Ressources vibratoires, processus expérimental et virtualité musicale

Au niveau phonique, je me suis fabriqué un ensemble modulaire d'outils, numériques en particulier, pour interroger le bruit, ou plus précisément l'énergie vibratoire. Ces outils me permettent d'amorcer mon geste musicien au seuil formel du sonore. D'une manière que je qualifierais de souveraine et utopique, je me place techniquement en amont de toute structure sonore et de toute articulation musicale. Pour appréhender ce qui peut faire musique dans ces conditions pré-formelles, il faut avoir présent à l'esprit que le processus de l'écoute a beaucoup d'importance pour moi. Écouter, de mon point de vue, c'est se rendre disponible aux vibrations sonores, un engagement qui mobilise le corps dans son entier. Se mettre soi-même en contact avec la dynamique des sons. Accepter de faire l'expérience du sonore.
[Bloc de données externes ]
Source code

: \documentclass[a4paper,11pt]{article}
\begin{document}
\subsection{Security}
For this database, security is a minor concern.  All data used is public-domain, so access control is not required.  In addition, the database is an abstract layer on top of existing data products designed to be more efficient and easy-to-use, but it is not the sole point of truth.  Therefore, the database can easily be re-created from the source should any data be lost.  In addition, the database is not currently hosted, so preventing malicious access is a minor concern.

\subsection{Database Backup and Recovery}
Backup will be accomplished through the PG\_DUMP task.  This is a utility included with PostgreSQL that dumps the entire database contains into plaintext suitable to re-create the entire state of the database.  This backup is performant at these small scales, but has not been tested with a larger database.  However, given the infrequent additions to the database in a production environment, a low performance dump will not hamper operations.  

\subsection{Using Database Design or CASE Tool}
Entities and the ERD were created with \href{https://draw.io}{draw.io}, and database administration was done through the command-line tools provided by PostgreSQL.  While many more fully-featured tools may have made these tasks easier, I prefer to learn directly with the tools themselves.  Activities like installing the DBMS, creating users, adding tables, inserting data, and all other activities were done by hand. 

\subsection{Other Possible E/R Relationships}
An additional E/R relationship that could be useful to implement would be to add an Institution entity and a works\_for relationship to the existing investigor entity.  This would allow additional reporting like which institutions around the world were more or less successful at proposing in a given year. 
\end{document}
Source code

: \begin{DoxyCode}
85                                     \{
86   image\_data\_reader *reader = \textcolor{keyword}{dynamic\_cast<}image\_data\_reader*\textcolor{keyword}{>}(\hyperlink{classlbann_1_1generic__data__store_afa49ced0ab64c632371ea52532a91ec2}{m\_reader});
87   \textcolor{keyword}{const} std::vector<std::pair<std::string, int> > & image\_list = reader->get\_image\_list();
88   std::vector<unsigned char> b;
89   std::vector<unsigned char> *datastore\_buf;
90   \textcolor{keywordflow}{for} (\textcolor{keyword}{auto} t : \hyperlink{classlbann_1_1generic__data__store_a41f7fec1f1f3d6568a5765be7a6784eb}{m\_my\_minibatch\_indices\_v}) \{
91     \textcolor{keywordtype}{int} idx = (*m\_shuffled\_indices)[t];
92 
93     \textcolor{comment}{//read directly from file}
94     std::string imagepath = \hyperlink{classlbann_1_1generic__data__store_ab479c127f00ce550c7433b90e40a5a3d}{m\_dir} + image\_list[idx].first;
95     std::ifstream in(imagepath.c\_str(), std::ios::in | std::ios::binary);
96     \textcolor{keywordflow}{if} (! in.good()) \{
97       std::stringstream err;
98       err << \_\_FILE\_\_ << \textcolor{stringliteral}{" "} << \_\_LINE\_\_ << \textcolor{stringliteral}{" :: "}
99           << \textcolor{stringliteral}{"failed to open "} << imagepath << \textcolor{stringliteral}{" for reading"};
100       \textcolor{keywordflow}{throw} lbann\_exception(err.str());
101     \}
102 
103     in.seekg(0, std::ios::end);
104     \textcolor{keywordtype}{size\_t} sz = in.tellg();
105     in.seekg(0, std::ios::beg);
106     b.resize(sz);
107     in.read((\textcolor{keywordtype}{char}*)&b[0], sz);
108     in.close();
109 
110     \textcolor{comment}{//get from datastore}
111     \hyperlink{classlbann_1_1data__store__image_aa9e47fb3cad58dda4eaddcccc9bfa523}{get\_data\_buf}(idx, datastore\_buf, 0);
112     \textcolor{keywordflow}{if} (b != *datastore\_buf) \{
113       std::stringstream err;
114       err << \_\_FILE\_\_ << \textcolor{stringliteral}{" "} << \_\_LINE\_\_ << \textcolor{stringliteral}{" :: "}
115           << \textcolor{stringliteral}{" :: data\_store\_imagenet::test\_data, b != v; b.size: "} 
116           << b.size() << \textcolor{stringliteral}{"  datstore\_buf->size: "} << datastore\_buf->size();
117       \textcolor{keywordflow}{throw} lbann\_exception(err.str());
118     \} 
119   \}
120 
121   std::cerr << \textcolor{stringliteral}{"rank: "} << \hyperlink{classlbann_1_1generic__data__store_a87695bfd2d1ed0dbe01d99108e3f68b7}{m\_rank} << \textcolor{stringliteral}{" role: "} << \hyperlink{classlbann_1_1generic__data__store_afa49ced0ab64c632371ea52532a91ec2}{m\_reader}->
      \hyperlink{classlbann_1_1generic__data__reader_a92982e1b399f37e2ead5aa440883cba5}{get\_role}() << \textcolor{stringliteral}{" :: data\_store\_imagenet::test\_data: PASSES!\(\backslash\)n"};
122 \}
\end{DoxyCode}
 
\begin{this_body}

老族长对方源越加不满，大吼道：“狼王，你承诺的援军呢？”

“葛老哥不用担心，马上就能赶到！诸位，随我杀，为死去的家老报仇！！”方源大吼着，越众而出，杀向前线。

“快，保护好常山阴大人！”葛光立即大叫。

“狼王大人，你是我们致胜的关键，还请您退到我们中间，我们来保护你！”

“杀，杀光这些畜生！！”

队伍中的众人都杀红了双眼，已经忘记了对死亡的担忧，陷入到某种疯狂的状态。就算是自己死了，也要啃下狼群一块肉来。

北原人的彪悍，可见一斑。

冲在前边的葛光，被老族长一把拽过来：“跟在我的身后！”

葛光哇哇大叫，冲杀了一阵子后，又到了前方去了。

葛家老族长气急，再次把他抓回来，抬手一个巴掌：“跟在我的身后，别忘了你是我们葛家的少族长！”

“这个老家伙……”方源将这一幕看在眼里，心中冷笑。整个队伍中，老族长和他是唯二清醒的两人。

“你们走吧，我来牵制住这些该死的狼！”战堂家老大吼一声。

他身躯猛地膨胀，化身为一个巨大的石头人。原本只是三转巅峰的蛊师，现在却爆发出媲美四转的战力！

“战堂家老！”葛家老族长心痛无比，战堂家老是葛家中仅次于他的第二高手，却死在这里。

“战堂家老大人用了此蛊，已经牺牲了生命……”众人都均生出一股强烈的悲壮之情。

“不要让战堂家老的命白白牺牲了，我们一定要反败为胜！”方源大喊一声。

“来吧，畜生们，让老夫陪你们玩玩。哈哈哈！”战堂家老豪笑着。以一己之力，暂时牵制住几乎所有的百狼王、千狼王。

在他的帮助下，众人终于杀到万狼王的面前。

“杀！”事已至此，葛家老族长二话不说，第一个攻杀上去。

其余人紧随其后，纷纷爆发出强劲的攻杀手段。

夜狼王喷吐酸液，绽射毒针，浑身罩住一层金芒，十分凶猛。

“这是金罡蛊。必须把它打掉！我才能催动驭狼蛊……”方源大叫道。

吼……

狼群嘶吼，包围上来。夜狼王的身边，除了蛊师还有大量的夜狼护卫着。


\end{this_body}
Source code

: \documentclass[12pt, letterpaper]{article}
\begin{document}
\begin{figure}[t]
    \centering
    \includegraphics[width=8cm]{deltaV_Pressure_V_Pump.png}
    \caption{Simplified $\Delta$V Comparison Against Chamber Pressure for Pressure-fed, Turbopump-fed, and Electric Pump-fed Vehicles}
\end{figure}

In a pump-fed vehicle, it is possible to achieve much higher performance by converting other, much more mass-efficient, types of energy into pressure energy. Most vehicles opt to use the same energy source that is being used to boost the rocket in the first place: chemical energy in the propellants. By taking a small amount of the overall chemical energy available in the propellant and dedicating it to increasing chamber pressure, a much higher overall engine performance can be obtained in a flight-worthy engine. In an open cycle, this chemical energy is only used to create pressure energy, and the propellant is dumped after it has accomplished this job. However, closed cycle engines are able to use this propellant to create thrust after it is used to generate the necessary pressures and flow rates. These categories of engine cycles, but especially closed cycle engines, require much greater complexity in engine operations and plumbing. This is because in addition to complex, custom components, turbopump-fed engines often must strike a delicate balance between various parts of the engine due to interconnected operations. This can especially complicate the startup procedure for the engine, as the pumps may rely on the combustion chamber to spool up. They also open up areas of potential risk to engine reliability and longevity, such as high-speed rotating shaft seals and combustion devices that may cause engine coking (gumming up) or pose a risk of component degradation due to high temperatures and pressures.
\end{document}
Dans les faits sonores, se placer au plus près de la matière vibratoire, c'est pour le moins se confronter à des considérations purement énergétiques. Cela veut dire que, sans précautions instrumentales, sans la mise en place d'un dispositif susceptible d'alimenter en permanence le son par exemple, le mode d'existence d'une matière vibratoire est sans grande surprise, conforme au principe de l'entropie. Livré à lui-même le son suit inexorablement son « destin » entropique. Foisonnant au départ, le bruit va plus ou moins rapidement se condenser en formes sonores « spontanées » et diversement persistantes. Le terme spontané est mis entre guillemets parce que les formes qui vont apparaître dépendent grandement des conditions initiales, c'est-à-dire de la manière avec laquelle on va initialement solliciter l'énergie vibratoire. Perdant de sa fougue en accord avec les lois de la thermodynamique, le bruit va se constituer en îlots de sons séparés par du vide vibratoire (et non du silence). Ces îlots, à leur tour de moins en moins chauds, souples à la vibration, vont finir sous forme de contractions caractérisées par une sorte d'évidence perceptive exponentielle. Tout se rétrécit autour des éléments les plus énergétiques du système, la sensation un court instant stabilisée d'un spectre de sons purs, resserré sur des couleurs sonores presque harmoniques, jusqu'à une rigidité finale, l'impossibilité de vibrer faute d'un apport en énergie. Le déroulement, quelque soit sa durée effective et sans intervention musicienne, est réglé comme du papier à musique.

Le jouer juste et précis dans la conduite d'une matière vibratoire, ce qui va en un mot l'inviter à perdurer et se faire son continu, car c'est bien de celui-ci dont il est question dans ma pratique, se trouve dans le dosage d'un apport régulier en énergie ; dans l'utilisation, entre autres, de boucles de réinjection, de feed-back permettant à la matière sonore d'exister pleinement, de proposer à notre écoute son propre espace-temps vibratoire. Ensuite, tout est affaire de sensibilité, de « style musical » si l'on veut. En effet, on peut très bien choisir d'alimenter la matière sonore afin qu'elle développe dans le temps de la performance sonore tous ses recoins, toutes les niches écologiques dans lesquelles des mondes sonores vont croître et formellement se diversifier et se complexifier. Cette manière de développer un son continu ne nous éloigne fondamentalement pas d'une proposition musicale s'articulant « classiquement » autour d'éléments formels discrets, autour de notes ou d'échantillons sonores par exemple. On assiste à l'émergence de structures sonores douées de propriétés formelles bien identifiées. À l'intérieur des timbres, ces contextures vont mettre à la disposition du musicien tous les ressorts expressifs de la musique (variations, combinaisons, oppositions et mélodies).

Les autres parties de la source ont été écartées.